Respond to existing reviews
Once you encourage your customers to leave reviews, make sure their efforts are rewarded with your attention. Hootsuite users have an option of installing free apps such as Reputology or ReviewInc to set up streams of reviews right in the dashboard. Monitor all reviews coming in through Google, and respond to every one of them—especially the negative ones.
With the exception of a complete absence of reviews, there is nothing worse for your business’s social proof than negative reviews left without a response. Not only does this leave the audience without your perspective on the issue, it can also come off as lack of caring about what your customers think about your product or service.
With that in mind, learn how you can respond to negative Google reviews in a way that leaves the reviewer and future customers satisfied. You may not be able to placate every disgruntled customer, but you should make the effort to show that feedback is important to you, and show that customers have a say in how your business is run.
Promote your Google page on other social channels
Your social media-savvy customers likely won’t be opposed to visiting another online property to show appreciation for your business. Once you have verified your Google+ page, let your audiences on other social networks know about it.

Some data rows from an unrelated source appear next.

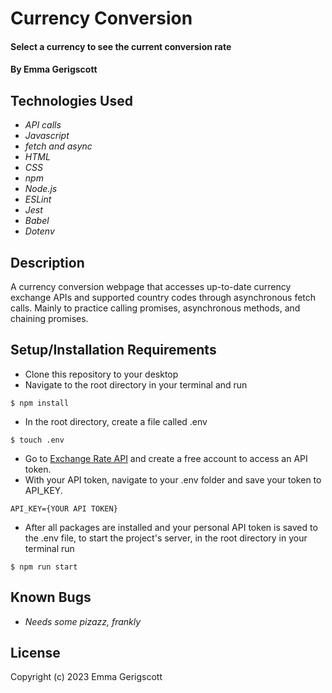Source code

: # Currency Conversion

#### Select a currency to see the current conversion rate

#### By Emma Gerigscott

## Technologies Used

* _API calls_
* _Javascript_
* _fetch and async_
* _HTML_
* _CSS_
* _npm_
* _Node.js_
* _ESLint_
* _Jest_
* _Babel_
* _Dotenv_

## Description

A currency conversion webpage that accesses up-to-date currency exchange APIs and supported country codes through asynchronous fetch calls. Mainly to practice calling promises, asynchronous methods, and chaining promises.

## Setup/Installation Requirements

* Clone this repository to your desktop
* Navigate to the root directory in your terminal and run 
```
$ npm install
```
* In the root directory, create a file called .env
```
$ touch .env
```
* Go to [Exchange Rate API](https://www.exchangerate-api.com/) and create a free account to access an API token.
* With your API token, navigate to your .env folder and save your token to API_KEY. 
```
API_KEY={YOUR API TOKEN}
```
* After all packages are installed and your personal API token is saved to the .env file, to start the project's server, in the root directory in your terminal run 
```
$ npm run start
```

## Known Bugs

* _Needs some pizazz, frankly_

## License

Copyright (c) 2023 Emma Gerigscott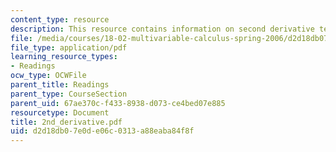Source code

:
 ```yaml
---
content_type: resource
description: This resource contains information on second derivative test.
file: /media/courses/18-02-multivariable-calculus-spring-2006/d2d18db07e0de06c0313a88eaba84f8f_2nd_derivative.pdf
file_type: application/pdf
learning_resource_types:
- Readings
ocw_type: OCWFile
parent_title: Readings
parent_type: CourseSection
parent_uid: 67ae370c-f433-8938-d073-ce4bed07e885
resourcetype: Document
title: 2nd_derivative.pdf
uid: d2d18db0-7e0d-e06c-0313-a88eaba84f8f
---
```

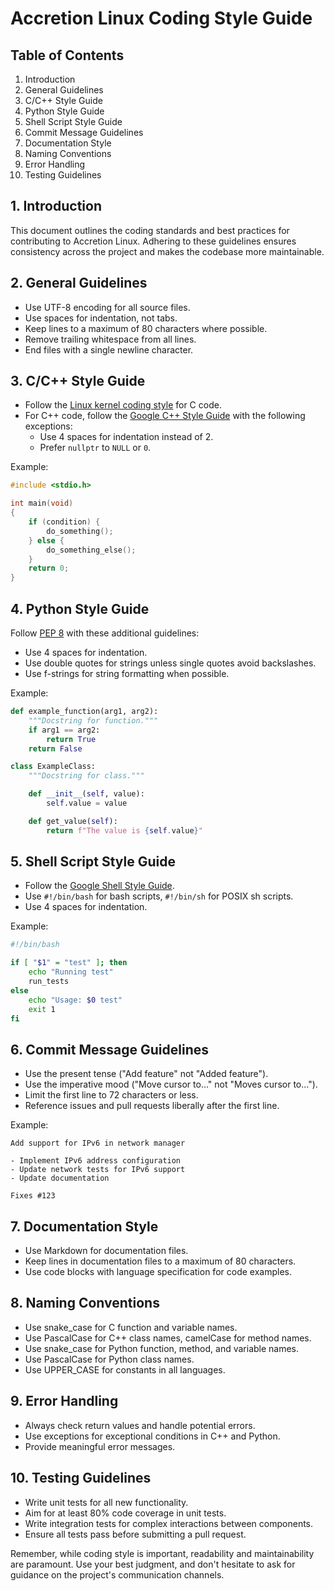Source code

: # Accretion Linux Coding Style Guide

## Table of Contents

1. Introduction
2. General Guidelines
3. C/C++ Style Guide
4. Python Style Guide
5. Shell Script Style Guide
6. Commit Message Guidelines
7. Documentation Style
8. Naming Conventions
9. Error Handling
10. Testing Guidelines

## 1. Introduction

This document outlines the coding standards and best practices for contributing to Accretion Linux. Adhering to these guidelines ensures consistency across the project and makes the codebase more maintainable.

## 2. General Guidelines

- Use UTF-8 encoding for all source files.
- Use spaces for indentation, not tabs.
- Keep lines to a maximum of 80 characters where possible.
- Remove trailing whitespace from all lines.
- End files with a single newline character.

## 3. C/C++ Style Guide

- Follow the [Linux kernel coding style](https://www.kernel.org/doc/html/latest/process/coding-style.html) for C code.
- For C++ code, follow the [Google C++ Style Guide](https://google.github.io/styleguide/cppguide.html) with the following exceptions:
  - Use 4 spaces for indentation instead of 2.
  - Prefer `nullptr` to `NULL` or `0`.

Example:

```c
#include <stdio.h>

int main(void)
{
    if (condition) {
        do_something();
    } else {
        do_something_else();
    }
    return 0;
}
```

## 4. Python Style Guide

Follow [PEP 8](https://www.python.org/dev/peps/pep-0008/) with these additional guidelines:

- Use 4 spaces for indentation.
- Use double quotes for strings unless single quotes avoid backslashes.
- Use f-strings for string formatting when possible.

Example:

```python
def example_function(arg1, arg2):
    """Docstring for function."""
    if arg1 == arg2:
        return True
    return False

class ExampleClass:
    """Docstring for class."""

    def __init__(self, value):
        self.value = value

    def get_value(self):
        return f"The value is {self.value}"
```

## 5. Shell Script Style Guide

- Follow the [Google Shell Style Guide](https://google.github.io/styleguide/shellguide.html).
- Use `#!/bin/bash` for bash scripts, `#!/bin/sh` for POSIX sh scripts.
- Use 4 spaces for indentation.

Example:

```bash
#!/bin/bash

if [ "$1" = "test" ]; then
    echo "Running test"
    run_tests
else
    echo "Usage: $0 test"
    exit 1
fi
```

## 6. Commit Message Guidelines

- Use the present tense ("Add feature" not "Added feature").
- Use the imperative mood ("Move cursor to..." not "Moves cursor to...").
- Limit the first line to 72 characters or less.
- Reference issues and pull requests liberally after the first line.

Example:

```
Add support for IPv6 in network manager

- Implement IPv6 address configuration
- Update network tests for IPv6 support
- Update documentation

Fixes #123
```

## 7. Documentation Style

- Use Markdown for documentation files.
- Keep lines in documentation files to a maximum of 80 characters.
- Use code blocks with language specification for code examples.

## 8. Naming Conventions

- Use snake_case for C function and variable names.
- Use PascalCase for C++ class names, camelCase for method names.
- Use snake_case for Python function, method, and variable names.
- Use PascalCase for Python class names.
- Use UPPER_CASE for constants in all languages.

## 9. Error Handling

- Always check return values and handle potential errors.
- Use exceptions for exceptional conditions in C++ and Python.
- Provide meaningful error messages.

## 10. Testing Guidelines

- Write unit tests for all new functionality.
- Aim for at least 80% code coverage in unit tests.
- Write integration tests for complex interactions between components.
- Ensure all tests pass before submitting a pull request.

Remember, while coding style is important, readability and maintainability are paramount. Use your best judgment, and don't hesitate to ask for guidance on the project's communication channels.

And, of course, it would help to drop a hint about leaving a review!
Include a CTA on your website
Don’t be shy about reaching out to audiences who are already interacting with your business online—especially those who visit your official site. Include a call-to-action button in a prominent spot on the homepage, and encourage people to share their experience.
Just because you have left a sign about Google reviews on your online property, don’t neglect to do so inside your brick-and-mortar business (unless you operate exclusively online, of course). A good place to place a sign encouraging customers to write a Google review is at the point of sale—or, if you run a restaurant, make a note in your menu.
If you wanted to sweeten the deal, offer a small discount to customers who can show proof of having reviewed your business, regardless of the tone of the review. Remember the golden rule of reviews: there are no bad ones, as long as you take them all as opportunities to grow and improve as a business. Reward people for giving feedback, and who knows—even that small gesture can lead to better reviews in the future.